These data packets are received at a physical layer 1006 of protocol stack 1000, which reads the header H1 and determines that the payload (along with other headers in the packet) goes up a layer to a data link layer 1008. Data link layer 1008 reads the next header and determines that the payload (and other headers) is to proceed to a network layer 1010. In a similar manner, the data packet is routed to a transport layer 1012 and finally an application layer 1014.
Physical layer 1006 can be configured to transform raw bits into data packets and the converse. The raw bits can include those transmitted over physical links via electrical, mechanical or magnetic signals. Data link layer 1008 can be configured to transform data packets into frames and the converse. Data link layer 1008 can facilitate transmission and/or receipt of data between nodes in a network (e.g., using MAC addresses) and may use protocols such as Ethernet, or the Point-to-Point Protocol.
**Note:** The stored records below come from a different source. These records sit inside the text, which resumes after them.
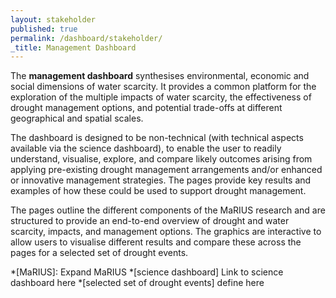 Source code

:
 ```yaml
---
layout: stakeholder
published: true
permalink: /dashboard/stakeholder/
_title: Management Dashboard
---
```


The **management dashboard** synthesises environmental, economic and social dimensions of water scarcity. It provides a common platform for the exploration of the multiple impacts of water scarcity, the effectiveness of drought management options, and potential trade-offs at different geographical and spatial scales.

The dashboard is designed to be non-technical (with technical aspects available via the science dashboard), to enable the user to readily understand, visualise, explore, and compare likely outcomes arising from applying pre-existing drought management arrangements and/or enhanced or innovative management strategies. The pages provide key results and examples of how these could be used to support drought management.

The pages outline the different components of the MaRIUS research and are structured to provide an end-to-end overview of drought and water scarcity, impacts, and management options. The graphics are interactive to allow users to visualise different results and compare these across the pages for a selected set of drought events.


*[MaRIUS]: Expand MaRIUS
*[science dashboard] Link to science dashboard here
*[selected set of drought events] define here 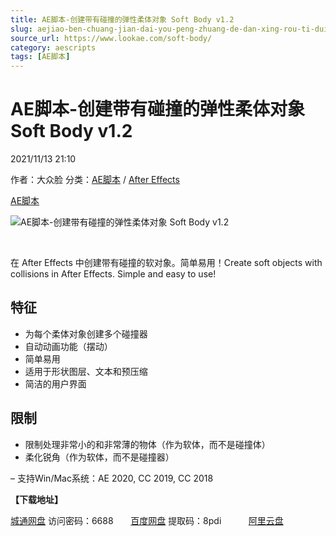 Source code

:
 ```yaml
---
title: AE脚本-创建带有碰撞的弹性柔体对象 Soft Body v1.2
slug: aejiao-ben-chuang-jian-dai-you-peng-zhuang-de-dan-xing-rou-ti-dui-xiang-soft-body-v1-2
source_url: https://www.lookae.com/soft-body/
category: aescripts
tags: [AE脚本]
---
```

# AE脚本-创建带有碰撞的弹性柔体对象 Soft Body v1.2

2021/11/13 21:10

作者：大众脸
分类：[AE脚本](https://www.lookae.com/after-effects/aescripts/) / [After Effects](https://www.lookae.com/after-effects/)

[AE脚本](https://www.lookae.com/tag/ae%e8%84%9a%e6%9c%ac/)

![AE脚本-创建带有碰撞的弹性柔体对象 Soft Body v1.2](https://www.lookae.com/wp-content/uploads/2021/11/Soft-Body-.jpg "AE脚本-创建带有碰撞的弹性柔体对象 Soft Body v1.2-LookAE.com")

[﻿﻿﻿](https://cloud.video.taobao.com//play/u/705956171/p/1/e/6/t/1/336478745601.mp4)

在 After Effects 中创建带有碰撞的软对象。简单易用！Create soft objects with collisions in After Effects. Simple and easy to use!

## **特征**

* 为每个柔体对象创建多个碰撞器
* 自动动画功能（摆动）
* 简单易用
* 适用于形状图层、文本和预压缩
* 简洁的用户界面

## **限制**

* 限制处理非常小的和非常薄的物体（作为软体，而不是碰撞体）
* 柔化锐角（作为软体，而不是碰撞器）

– 支持Win/Mac系统：AE 2020, CC 2019, CC 2018

**【下载地址】**

[城通网盘](https://url62.ctfile.com/f/680462-520630427-2a4c38) 访问密码：6688       [百度网盘](https://pan.baidu.com/s/1RoTp9I-oqRWtaxM9fUSAsA) 提取码：8pdi           [阿里云盘](https://www.aliyundrive.com/s/1sk46a4fgfi)
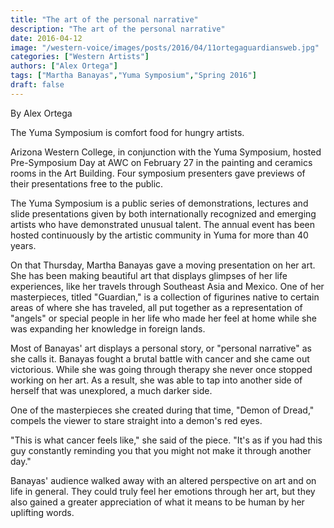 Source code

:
 ```yaml
---
title: "The art of the personal narrative"
description: "The art of the personal narrative"
date: 2016-04-12
image: "/western-voice/images/posts/2016/04/11ortegaguardiansweb.jpg"
categories: ["Western Artists"]
authors: ["Alex Ortega"]
tags: ["Martha Banayas","Yuma Symposium","Spring 2016"]
draft: false
---
```

By Alex Ortega

The Yuma Symposium is comfort food for hungry artists.

Arizona Western College, in conjunction with the Yuma Symposium, hosted Pre-Symposium Day at AWC on February 27 in the painting and ceramics rooms in the Art Building. Four symposium presenters gave previews of their presentations free to the public.

The Yuma Symposium is a public series of demonstrations, lectures and slide presentations given by both internationally recognized and emerging artists who have demonstrated unusual talent. The annual event has been hosted continuously by the artistic community in Yuma for more than 40 years.

On that Thursday, Martha Banayas gave a moving presentation on her art. She has been making beautiful art that displays glimpses of her life experiences, like her travels through Southeast Asia and Mexico. One of her masterpieces, titled "Guardian," is a collection of figurines native to certain areas of where she has traveled, all put together as a representation of "angels" or special people in her life who made her feel at home while she was expanding her knowledge in foreign lands.

Most of Banayas' art displays a personal story, or "personal narrative" as she calls it. Banayas fought a brutal battle with cancer and she came out victorious. While she was going through therapy she never once stopped working on her art. As a result, she was able to tap into another side of herself that was unexplored, a much darker side.

One of the masterpieces she created during that time, "Demon of Dread," compels the viewer to stare straight into a demon's red eyes.

"This is what cancer feels like," she said of the piece. "It's as if you had this guy constantly reminding you that you might not make it through another day."

Banayas' audience walked away with an altered perspective on art and on life in general. They could truly feel her emotions through her art, but they also gained a greater appreciation of what it means to be human by her uplifting words. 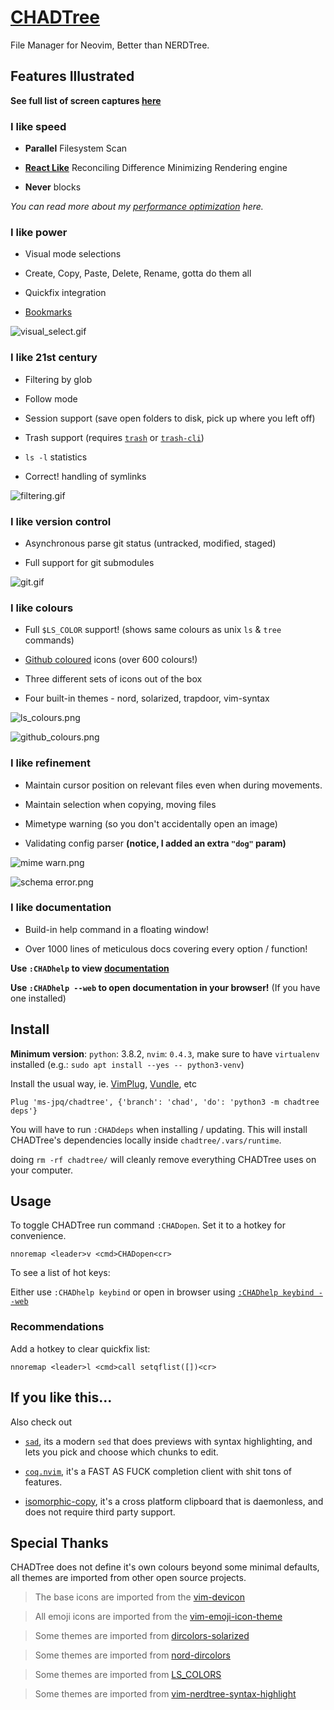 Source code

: # [CHADTree](https://ms-jpq.github.io/chadtree)

File Manager for Neovim, Better than NERDTree.

## Features Illustrated

**See full list of screen captures [here](https://github.com/ms-jpq/chadtree/tree/chad/docs/FEATURES.md)**

### I like speed

- **Parallel** Filesystem Scan

- **[React Like](https://reactjs.org/docs/reconciliation.html)** Reconciling Difference Minimizing Rendering engine

- **Never** blocks

_You can read more about my [performance optimization](https://github.com/ms-jpq/chadtree/tree/chad/docs/ARCHITECTURE.md) here._

### I like power

- Visual mode selections

- Create, Copy, Paste, Delete, Rename, gotta do them all

- Quickfix integration

- [Bookmarks](https://raw.githubusercontent.com/ms-jpq/chadtree/chad/docs/img/bookmarks.png)

![visual_select.gif](https://raw.githubusercontent.com/ms-jpq/chadtree/chad/docs/img/visual_select.gif)

### I like 21st century

- Filtering by glob

- Follow mode

- Session support (save open folders to disk, pick up where you left off)

- Trash support (requires [`trash`](https://formulae.brew.sh/formula/trash) or [`trash-cli`](https://github.com/andreafrancia/trash-cli))

- `ls -l` statistics

- Correct! handling of symlinks

![filtering.gif](https://raw.githubusercontent.com/ms-jpq/chadtree/chad/docs/img/filtering.gif)

### I like version control

- Asynchronous parse git status (untracked, modified, staged)

- Full support for git submodules

![git.gif](https://raw.githubusercontent.com/ms-jpq/chadtree/chad/docs/img/git_showcase.gif)

### I like colours

- Full `$LS_COLOR` support! (shows same colours as unix `ls` & `tree` commands)

- [Github coloured](https://github.com/github/linguist) icons (over 600 colours!)

- Three different sets of icons out of the box

- Four built-in themes - nord, solarized, trapdoor, vim-syntax

![ls_colours.png](https://raw.githubusercontent.com/ms-jpq/chadtree/chad/docs/img/ls_colours.png)

![github_colours.png](https://raw.githubusercontent.com/ms-jpq/chadtree/chad/docs/img/github_colours.png)

### I like refinement

- Maintain cursor position on relevant files even when during movements.

- Maintain selection when copying, moving files

- Mimetype warning (so you don't accidentally open an image)

- Validating config parser **(notice, I added an extra `"dog"` param)**

![mime warn.png](https://github.com/ms-jpq/chadtree/raw/chad/docs/img/mimetype.png)

![schema error.png](https://github.com/ms-jpq/chadtree/raw/chad/docs/img/schema_error.png)

### I like documentation

- Build-in help command in a floating window!

- Over 1000 lines of meticulous docs covering every option / function!

**Use `:CHADhelp` to view [documentation](https://github.com/ms-jpq/chadtree/tree/chad/docs)**

**Use `:CHADhelp --web` to open documentation in your browser!** (If you have one installed)

## Install

**Minimum version**: `python`: 3.8.2, `nvim`: `0.4.3`, make sure to have `virtualenv` installed (e.g.: `sudo apt install --yes -- python3-venv`)

Install the usual way, ie. [VimPlug](https://github.com/junegunn/vim-plug), [Vundle](https://github.com/VundleVim/Vundle.vim), etc

```vim
Plug 'ms-jpq/chadtree', {'branch': 'chad', 'do': 'python3 -m chadtree deps'}
```

You will have to run `:CHADdeps` when installing / updating. This will install CHADTree's dependencies locally inside `chadtree/.vars/runtime`.

doing `rm -rf chadtree/` will cleanly remove everything CHADTree uses on your computer.

## Usage

To toggle CHADTree run command `:CHADopen`. Set it to a hotkey for convenience.

```vimL
nnoremap <leader>v <cmd>CHADopen<cr>
```

To see a list of hot keys:

Either use `:CHADhelp keybind` or open in browser using [`:CHADhelp keybind --web`](https://github.com/ms-jpq/chadtree/tree/chad/docs/KEYBIND.md)

### Recommendations

Add a hotkey to clear quickfix list:

```vimL
nnoremap <leader>l <cmd>call setqflist([])<cr>
```

## If you like this...

Also check out

- [`sad`](https://github.com/ms-jpq/sad), its a modern `sed` that does previews with syntax highlighting, and lets you pick and choose which chunks to edit.

- [`coq.nvim`](https://github.com/ms-jpq/coq_nvim), it's a FAST AS FUCK completion client with shit tons of features.

- [isomorphic-copy](https://github.com/ms-jpq/isomorphic-copy), it's a cross platform clipboard that is daemonless, and does not require third party support.

## Special Thanks

CHADTree does not define it's own colours beyond some minimal defaults, all themes are imported from other open source projects.

> The base icons are imported from the [vim-devicon](https://github.com/ryanoasis/vim-devicons)

> All emoji icons are imported from the [vim-emoji-icon-theme](https://github.com/adelarsq/vim-emoji-icon-theme)

> Some themes are imported from [dircolors-solarized](https://github.com/seebi/dircolors-solarized)

> Some themes are imported from [nord-dircolors](https://github.com/arcticicestudio/nord-dircolors)

> Some themes are imported from [LS_COLORS](https://github.com/trapd00r/LS_COLORS)

> Some themes are imported from [vim-nerdtree-syntax-highlight](https://github.com/tiagofumo/vim-nerdtree-syntax-highlight)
Network layer 1010 can transform logical network addresses into physical machine addresses (e.g., MAC addresses) and/or the converse and facilitate transfer of data (e.g., via one or more routers) between nodes in a network. Network layer 1010 can use protocols such as IP protocols (e.g., IPV4, IPV6, IPSEC or IPX) and can transform data packets into segments and the converse.
Transport layer 1012 can transform data payloads into segments and the converse. This layer may use protocols such as TCP, UDP, SPX, DDCP or RSVP. An RSVP protocol, which may be used to reserve resources across a network may be well-suited for handling data streams (e.g., original data streams, report streams, etc.) involved in techniques described herein.